Passage
Do not marvel, brothers, if the world hates you.
Do not marvel, brothers, if the world hates you.
1 John 3:11 For this is the message which you have heard from the beginning, that we should love one another;
1 John 3:12 not as Cain, who was of the evil one and slew his brother. And for what reason did he slay him? Because his deeds were evil, and his brother’s were righteous.
1 John 3:13 Do not marvel, brothers, if the world hates you.
1 John 3:14 We know that we have passed out of death into life, because we love the brothers. The one who does not love abides in death.
1 John 3:15 Everyone who hates his brother is a murderer, and you know that no murderer has eternal life abiding in him.
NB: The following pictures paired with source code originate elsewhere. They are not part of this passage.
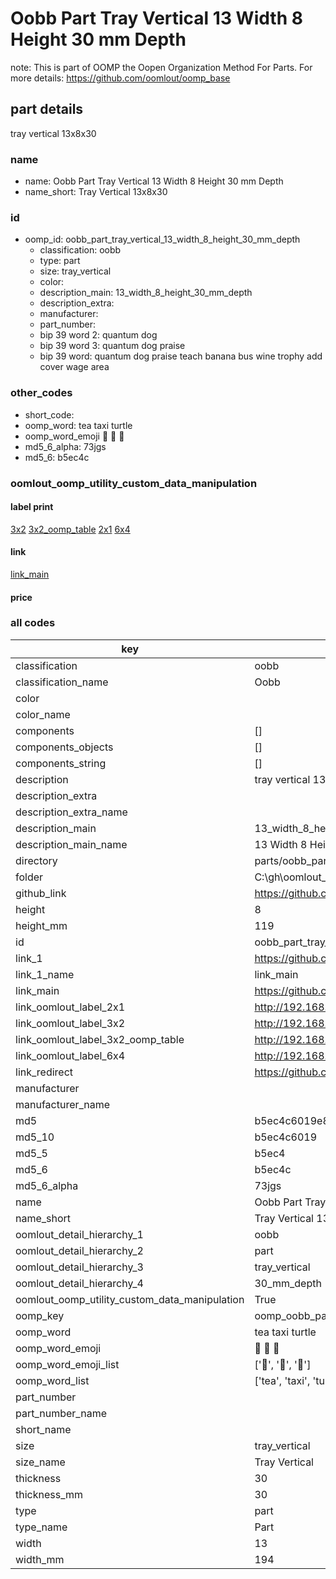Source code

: # Oobb Part Tray Vertical 13 Width 8 Height 30 mm Depth  

note: This is part of OOMP the Oopen Organization Method For Parts. For more details: https://github.com/oomlout/oomp_base

##  part details
  



tray vertical 13x8x30



### name
* name: Oobb Part Tray Vertical 13 Width 8 Height 30 mm Depth
* name_short: Tray Vertical 13x8x30 
### id
* oomp_id: oobb_part_tray_vertical_13_width_8_height_30_mm_depth
  * classification: oobb
  * type: part
  * size: tray_vertical
  * color: 
  * description_main: 13_width_8_height_30_mm_depth
  * description_extra: 
  * manufacturer: 
  * part_number: 
  * bip 39 word 2: quantum dog
  * bip 39 word 3: quantum dog praise
  * bip 39 word: quantum dog praise teach banana bus wine trophy add cover wage area

### other_codes
* short_code: 
* oomp_word: tea taxi turtle
* oomp_word_emoji :tea: :taxi: :turtle:
* md5_6_alpha: 73jgs
* md5_6: b5ec4c






### oomlout_oomp_utility_custom_data_manipulation
#### label print
[3x2](http://192.168.1.245:1112/?label=oomp%2073jgs)
[3x2_oomp_table](http://192.168.1.108:1112/?label=oomp%2073jgs)
[2x1](http://192.168.1.242:1112/?label=oomp%2073jgs)
[6x4](http://192.168.1.55:1112/?label=oomp%2073jgs)    

#### link

[link_main](https://github.com/oomlout/oomlout_oobb_version_4_generated_parts/tree/main/navigation_oomp/oobb/part/tray_vertical/13_width_8_height_30_mm_depth/part)                              

#### price







### all codes 
| key | value |  
| --- | --- |  
| classification | oobb |  
| classification_name | Oobb |  
| color |  |  
| color_name |  |  
| components | [] |  
| components_objects | [] |  
| components_string | [] |  
| description | tray vertical 13x8x30 |  
| description_extra |  |  
| description_extra_name |  |  
| description_main | 13_width_8_height_30_mm_depth |  
| description_main_name | 13 Width 8 Height 30 mm Depth |  
| directory | parts/oobb_part_tray_vertical_13_width_8_height_30_mm_depth |  
| folder | C:\gh\oomlout_oobb_version_4_generated_parts\parts\oobb_part_tray_vertical_13_width_8_height_30_mm_depth |  
| github_link | https://github.com/oomlout/oomlout_oomp_part_src/tree/main/parts/oobb_part_tray_vertical_13_width_8_height_30_mm_depth |  
| height | 8 |  
| height_mm | 119 |  
| id | oobb_part_tray_vertical_13_width_8_height_30_mm_depth |  
| link_1 | https://github.com/oomlout/oomlout_oobb_version_4_generated_parts/tree/main/navigation_oomp/oobb/part/tray_vertical/13_width_8_height_30_mm_depth/part |  
| link_1_name | link_main |  
| link_main | https://github.com/oomlout/oomlout_oobb_version_4_generated_parts/tree/main/navigation_oomp/oobb/part/tray_vertical/13_width_8_height_30_mm_depth/part |  
| link_oomlout_label_2x1 | http://192.168.1.242:1112/?label=oomp%2073jgs |  
| link_oomlout_label_3x2 | http://192.168.1.245:1112/?label=oomp%2073jgs |  
| link_oomlout_label_3x2_oomp_table | http://192.168.1.108:1112/?label=oomp%2073jgs |  
| link_oomlout_label_6x4 | http://192.168.1.55:1112/?label=oomp%2073jgs |  
| link_redirect | https://github.com/oomlout/oomlout_oobb_version_4_generated_parts/tree/main/parts/oobb_tray_vertical_13_08_30 |  
| manufacturer |  |  
| manufacturer_name |  |  
| md5 | b5ec4c6019e8ff707b891de95310257a |  
| md5_10 | b5ec4c6019 |  
| md5_5 | b5ec4 |  
| md5_6 | b5ec4c |  
| md5_6_alpha | 73jgs |  
| name | Oobb Part Tray Vertical 13 Width 8 Height 30 mm Depth |  
| name_short | Tray Vertical 13x8x30  |  
| oomlout_detail_hierarchy_1 | oobb |  
| oomlout_detail_hierarchy_2 | part |  
| oomlout_detail_hierarchy_3 | tray_vertical |  
| oomlout_detail_hierarchy_4 | 30_mm_depth |  
| oomlout_oomp_utility_custom_data_manipulation | True |  
| oomp_key | oomp_oobb_part_tray_vertical_13_width_8_height_30_mm_depth |  
| oomp_word | tea taxi turtle |  
| oomp_word_emoji | :tea: :taxi: :turtle: |  
| oomp_word_emoji_list | [':tea:', ':taxi:', ':turtle:'] |  
| oomp_word_list | ['tea', 'taxi', 'turtle'] |  
| part_number |  |  
| part_number_name |  |  
| short_name |  |  
| size | tray_vertical |  
| size_name | Tray Vertical |  
| thickness | 30 |  
| thickness_mm | 30 |  
| type | part |  
| type_name | Part |  
| width | 13 |  
| width_mm | 194 |  
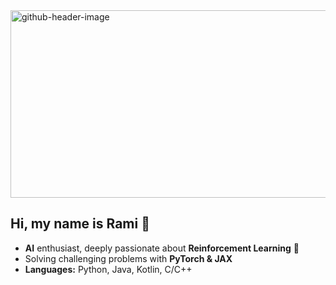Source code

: <img width="1272" height="300" alt="github-header-image" src="https://github.com/user-attachments/assets/59075606-1d96-49f8-8033-559dc706f2a5" />

## Hi, my name is Rami 👋

- **AI** enthusiast, deeply passionate about **Reinforcement Learning** 🤖
- Solving challenging problems with **PyTorch & JAX**
- **Languages:** Python, Java, Kotlin, C/C++
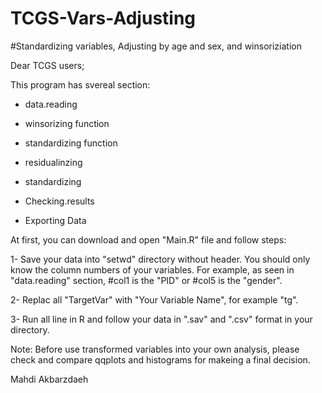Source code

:# TCGS-Vars-Adjusting

#Standardizing variables, Adjusting by age and sex, and winsoriziation


Dear TCGS users; 

This program has svereal section: 

- data.reading

- winsorizing function

- standardizing function

- residualinzing

- standardizing

- Checking.results

- Exporting Data


At first, you can download and open "Main.R" file and follow steps: 

1- Save your data into "setwd" directory without header. You should only know the column numbers of your variables. For example, as seen in "data.reading" section, #col1 is the "PID" or #col5 is the "gender". 

2- Replac all "TargetVar" with "Your Variable Name", for example "tg". 

3- Run all line in R and follow your data in ".sav" and ".csv" format in your directory. 

Note: Before use transformed variables into your own analysis, please check and compare qqplots and histograms for makeing a final decision.


Mahdi Akbarzdaeh
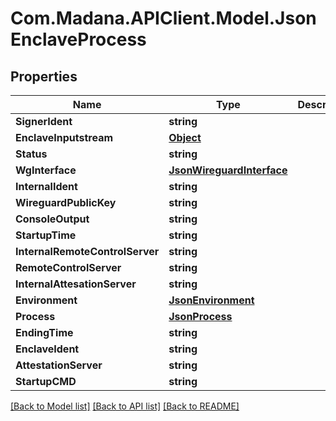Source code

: 
# Com.Madana.APIClient.Model.JsonEnclaveProcess

## Properties

Name | Type | Description | Notes
------------ | ------------- | ------------- | -------------
**SignerIdent** | **string** |  | [optional] 
**EnclaveInputstream** | [**Object**](.md) |  | [optional] 
**Status** | **string** |  | [optional] 
**WgInterface** | [**JsonWireguardInterface**](JsonWireguardInterface.md) |  | [optional] 
**InternalIdent** | **string** |  | [optional] 
**WireguardPublicKey** | **string** |  | [optional] 
**ConsoleOutput** | **string** |  | [optional] 
**StartupTime** | **string** |  | [optional] 
**InternalRemoteControlServer** | **string** |  | [optional] 
**RemoteControlServer** | **string** |  | [optional] 
**InternalAttesationServer** | **string** |  | [optional] 
**Environment** | [**JsonEnvironment**](JsonEnvironment.md) |  | [optional] 
**Process** | [**JsonProcess**](JsonProcess.md) |  | [optional] 
**EndingTime** | **string** |  | [optional] 
**EnclaveIdent** | **string** |  | [optional] 
**AttestationServer** | **string** |  | [optional] 
**StartupCMD** | **string** |  | [optional] 

[[Back to Model list]](../README.md#documentation-for-models)
[[Back to API list]](../README.md#documentation-for-api-endpoints)
[[Back to README]](../README.md)

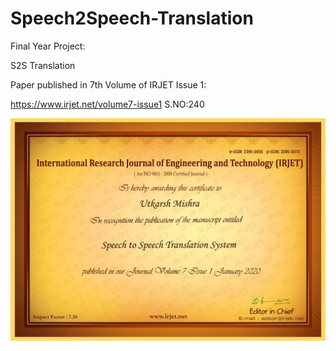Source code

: # Speech2Speech-Translation
Final Year Project:

S2S Translation


Paper published in 7th Volume of IRJET Issue 1:  

https://www.irjet.net/volume7-issue1 S.NO:240

<img src = "./IRJET-Utkarsh Mishra.jpg">
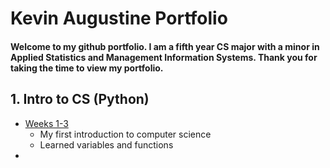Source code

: # Kevin Augustine Portfolio

#### Welcome to my github portfolio. I am a fifth year CS major with a minor in Applied Statistics and Management Information Systems. Thank you for taking the time to view my portfolio.


## 1. Intro to CS (Python)
* [Weeks 1-3](https://github.com/KevinAugustine99/Weeks1-3)
  * My first introduction to computer science
  * Learned variables and functions
* 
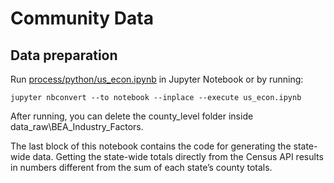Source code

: # Community Data

## Data preparation


Run [process/python/us_econ.ipynb](data/us_econ.ipynb) in Jupyter Notebook or by running:  


	jupyter nbconvert --to notebook --inplace --execute us_econ.ipynb


After running, you can delete the county_level folder inside data_raw\BEA_Industry_Factors.  

The last block of this notebook contains the code for generating the state-wide data. Getting the state-wide totals directly from the Census API results in numbers different from the sum of each state’s county totals.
The verse centers on "world", "marvel", "brothers", and "hates". It is saying that the verse draws attention to "world" and "marvel", so its meaning should be read from those terms before moving to application.
The nearby context moves from verse 12's "not as Cain who was of the..." into verse 14's "We know that we have passed out...", so "world" and "marvel" belong inside that flow. In 1 John context, the local focus is Christ, faith, and discipleship.
A plain takeaway is to answer the verse's own emphasis on "world" and "marvel" with trust shaped by these words, not by a vague optimism outside the passage.